From the following material, say how many lines have "Registry" in them; write only the number.

*Provided data*:
Segment Open

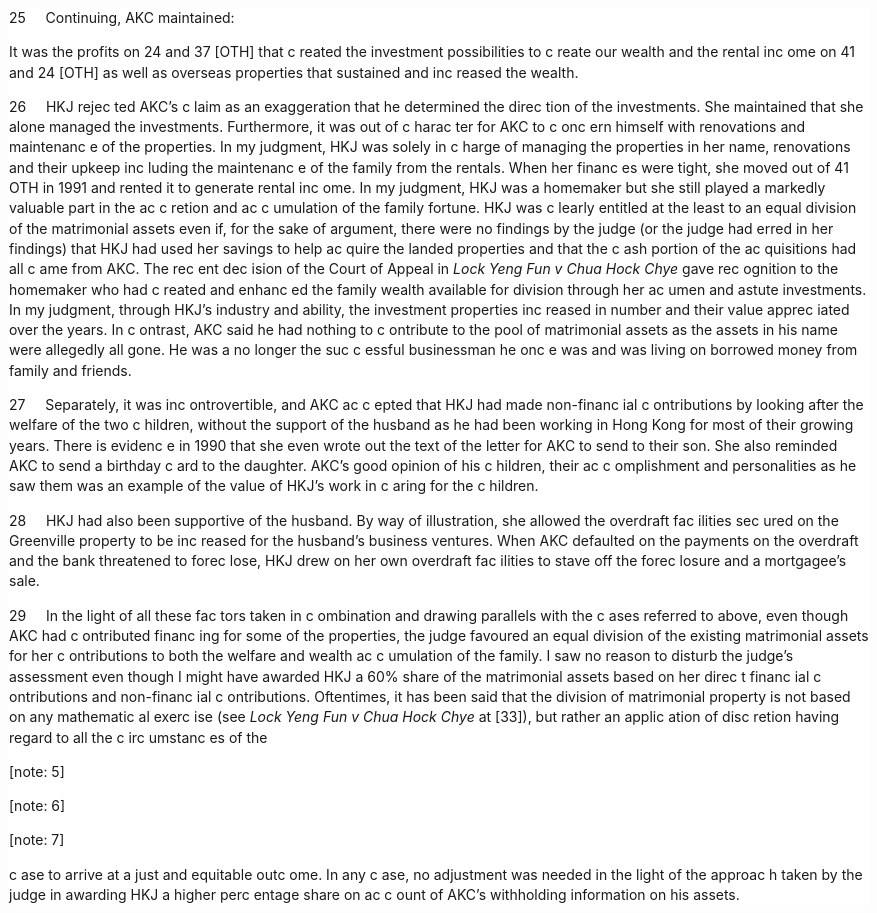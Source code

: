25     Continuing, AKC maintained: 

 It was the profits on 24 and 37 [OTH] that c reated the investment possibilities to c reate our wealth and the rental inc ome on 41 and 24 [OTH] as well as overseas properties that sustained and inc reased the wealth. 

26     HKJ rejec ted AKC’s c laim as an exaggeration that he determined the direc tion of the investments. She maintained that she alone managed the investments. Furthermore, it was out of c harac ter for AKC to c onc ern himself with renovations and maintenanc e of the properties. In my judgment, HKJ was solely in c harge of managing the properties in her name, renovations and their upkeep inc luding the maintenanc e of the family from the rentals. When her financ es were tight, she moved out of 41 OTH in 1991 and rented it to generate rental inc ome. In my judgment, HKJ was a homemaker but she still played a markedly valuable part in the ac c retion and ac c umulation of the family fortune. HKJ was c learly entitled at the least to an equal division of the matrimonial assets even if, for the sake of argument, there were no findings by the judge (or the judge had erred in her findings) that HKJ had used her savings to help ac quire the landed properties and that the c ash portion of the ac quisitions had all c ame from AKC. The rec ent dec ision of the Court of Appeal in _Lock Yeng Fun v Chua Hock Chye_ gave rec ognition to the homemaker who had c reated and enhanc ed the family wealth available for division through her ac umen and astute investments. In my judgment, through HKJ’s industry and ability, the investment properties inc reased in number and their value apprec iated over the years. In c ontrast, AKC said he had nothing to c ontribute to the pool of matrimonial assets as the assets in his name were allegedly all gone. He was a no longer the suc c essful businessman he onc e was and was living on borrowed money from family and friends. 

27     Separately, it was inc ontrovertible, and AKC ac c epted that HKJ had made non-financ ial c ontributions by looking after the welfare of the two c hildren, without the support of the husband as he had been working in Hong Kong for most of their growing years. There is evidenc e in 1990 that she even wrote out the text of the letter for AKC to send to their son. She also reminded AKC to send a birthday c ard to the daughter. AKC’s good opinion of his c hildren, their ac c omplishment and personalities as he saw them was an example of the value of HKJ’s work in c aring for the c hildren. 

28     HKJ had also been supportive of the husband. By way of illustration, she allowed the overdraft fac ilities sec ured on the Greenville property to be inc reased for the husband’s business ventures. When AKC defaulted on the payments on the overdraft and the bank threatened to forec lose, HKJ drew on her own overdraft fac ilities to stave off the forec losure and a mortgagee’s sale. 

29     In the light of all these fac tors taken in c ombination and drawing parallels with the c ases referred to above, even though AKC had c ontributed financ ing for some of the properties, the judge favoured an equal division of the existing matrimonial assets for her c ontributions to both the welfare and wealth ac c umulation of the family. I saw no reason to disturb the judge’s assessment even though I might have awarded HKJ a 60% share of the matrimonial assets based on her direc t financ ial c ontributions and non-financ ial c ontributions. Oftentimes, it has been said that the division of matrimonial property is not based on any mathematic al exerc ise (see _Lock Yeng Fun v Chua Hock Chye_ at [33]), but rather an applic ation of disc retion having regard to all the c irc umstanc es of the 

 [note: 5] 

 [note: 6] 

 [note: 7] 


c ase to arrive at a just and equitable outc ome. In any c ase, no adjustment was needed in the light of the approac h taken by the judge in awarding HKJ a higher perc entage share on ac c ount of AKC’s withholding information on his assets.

Segment Closed
Segment Open

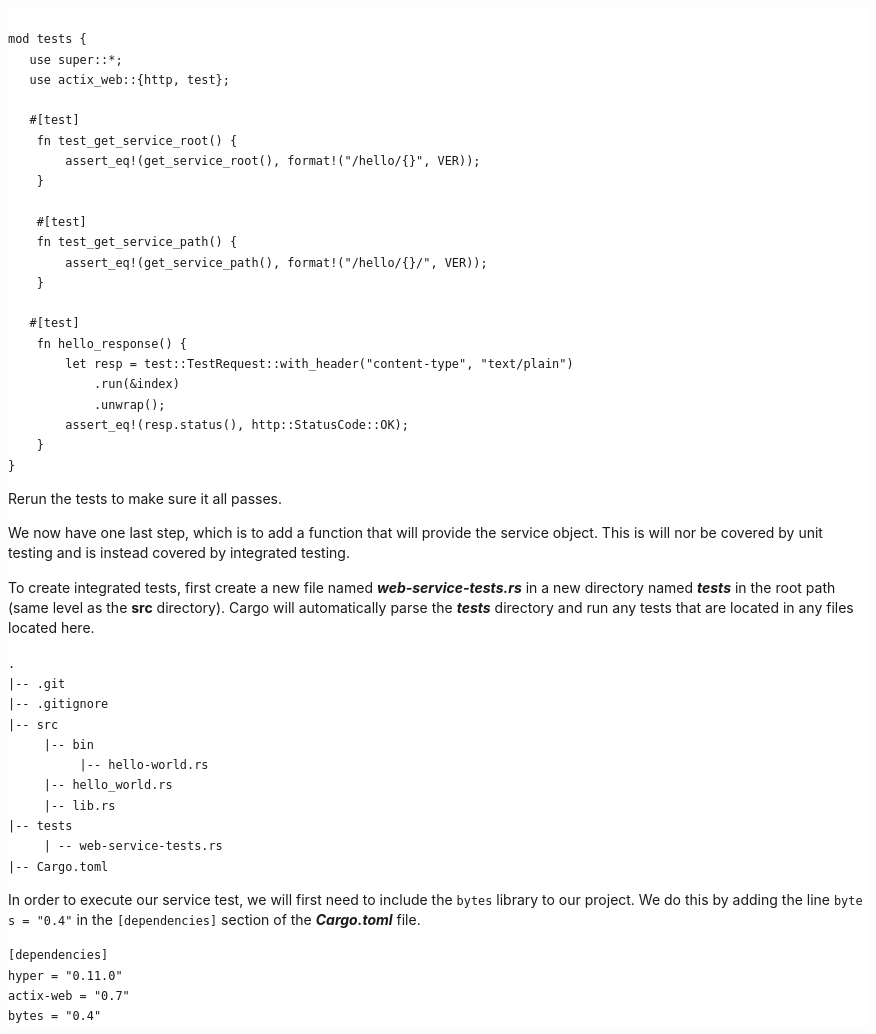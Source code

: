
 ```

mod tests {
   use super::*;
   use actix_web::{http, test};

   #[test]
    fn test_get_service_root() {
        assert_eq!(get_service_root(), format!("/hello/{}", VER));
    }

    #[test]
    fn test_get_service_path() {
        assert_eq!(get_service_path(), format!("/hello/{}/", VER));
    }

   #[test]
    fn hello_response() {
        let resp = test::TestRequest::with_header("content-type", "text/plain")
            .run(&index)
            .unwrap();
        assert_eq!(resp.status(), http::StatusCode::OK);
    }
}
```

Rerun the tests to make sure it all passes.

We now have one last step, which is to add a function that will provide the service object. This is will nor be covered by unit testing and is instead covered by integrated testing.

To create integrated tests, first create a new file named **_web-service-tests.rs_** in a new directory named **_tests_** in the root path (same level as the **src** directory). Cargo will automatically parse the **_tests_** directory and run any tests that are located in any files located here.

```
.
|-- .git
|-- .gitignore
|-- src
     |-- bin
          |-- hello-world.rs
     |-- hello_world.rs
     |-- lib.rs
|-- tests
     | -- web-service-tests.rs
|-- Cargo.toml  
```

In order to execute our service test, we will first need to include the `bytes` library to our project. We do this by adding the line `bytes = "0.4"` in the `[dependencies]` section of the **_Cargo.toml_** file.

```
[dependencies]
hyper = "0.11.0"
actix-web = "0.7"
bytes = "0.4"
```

Segment Closed
Segment Open

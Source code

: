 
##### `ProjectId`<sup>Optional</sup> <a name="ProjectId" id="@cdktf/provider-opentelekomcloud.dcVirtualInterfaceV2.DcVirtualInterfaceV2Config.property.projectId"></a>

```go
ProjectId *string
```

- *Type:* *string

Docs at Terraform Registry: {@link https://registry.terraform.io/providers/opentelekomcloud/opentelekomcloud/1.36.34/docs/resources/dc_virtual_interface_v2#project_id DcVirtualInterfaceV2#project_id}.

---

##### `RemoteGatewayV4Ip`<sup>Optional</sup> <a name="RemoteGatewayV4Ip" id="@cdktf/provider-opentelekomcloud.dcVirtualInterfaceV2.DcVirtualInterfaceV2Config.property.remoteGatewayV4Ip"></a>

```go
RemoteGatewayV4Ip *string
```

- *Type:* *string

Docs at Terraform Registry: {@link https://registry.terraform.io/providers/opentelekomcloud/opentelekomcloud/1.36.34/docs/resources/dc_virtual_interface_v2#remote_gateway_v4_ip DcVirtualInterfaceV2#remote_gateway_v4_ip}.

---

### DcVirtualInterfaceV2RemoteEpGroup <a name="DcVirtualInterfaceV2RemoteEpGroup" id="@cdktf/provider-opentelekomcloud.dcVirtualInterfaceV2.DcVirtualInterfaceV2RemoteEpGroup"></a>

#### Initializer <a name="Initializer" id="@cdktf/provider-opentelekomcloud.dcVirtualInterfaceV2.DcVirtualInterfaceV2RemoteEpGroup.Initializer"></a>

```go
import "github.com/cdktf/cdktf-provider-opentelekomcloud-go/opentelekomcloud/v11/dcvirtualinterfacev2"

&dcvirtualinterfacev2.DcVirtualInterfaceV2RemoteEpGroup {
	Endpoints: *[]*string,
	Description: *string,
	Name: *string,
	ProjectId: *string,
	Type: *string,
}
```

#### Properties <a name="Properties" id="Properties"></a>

Segment Closed

*Written answer*:
2